## Record extracts
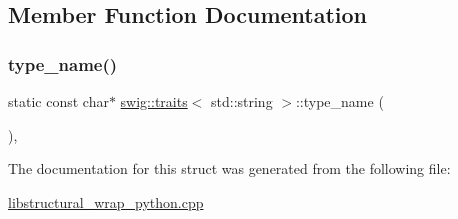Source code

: \subsection{Member Function Documentation}
\mbox{\label{structswig_1_1traits_3_01std_1_1string_01_4_ab4142e71b21ccbad9a8161a116f660d2}} 
\subsubsection{\texorpdfstring{type\+\_\+name()}{type\_name()}}
{\footnotesize\ttfamily static const char$\ast$ \hyperlink{structswig_1_1traits}{swig\+::traits}$<$ std\+::string $>$\+::type\+\_\+name (\begin{DoxyParamCaption}{ }\end{DoxyParamCaption})\hspace{0.3cm}{\ttfamily [inline]}, {\ttfamily [static]}}



The documentation for this struct was generated from the following file\+:\begin{DoxyCompactItemize}
\item 
\hyperlink{libstructural__wrap__python_8cpp}{libstructural\+\_\+wrap\+\_\+python.\+cpp}\end{DoxyCompactItemize}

## The problem
Without including the pictures, return each record above exactly as it stands.

## Result of this task
Source code

: \subsection{Member Function Documentation}
\mbox{\label{structswig_1_1traits_3_01std_1_1string_01_4_ab4142e71b21ccbad9a8161a116f660d2}} 
\subsubsection{\texorpdfstring{type\+\_\+name()}{type\_name()}}
{\footnotesize\ttfamily static const char$\ast$ \hyperlink{structswig_1_1traits}{swig\+::traits}$<$ std\+::string $>$\+::type\+\_\+name (\begin{DoxyParamCaption}{ }\end{DoxyParamCaption})\hspace{0.3cm}{\ttfamily [inline]}, {\ttfamily [static]}}



The documentation for this struct was generated from the following file\+:\begin{DoxyCompactItemize}
\item 
\hyperlink{libstructural__wrap__python_8cpp}{libstructural\+\_\+wrap\+\_\+python.\+cpp}\end{DoxyCompactItemize}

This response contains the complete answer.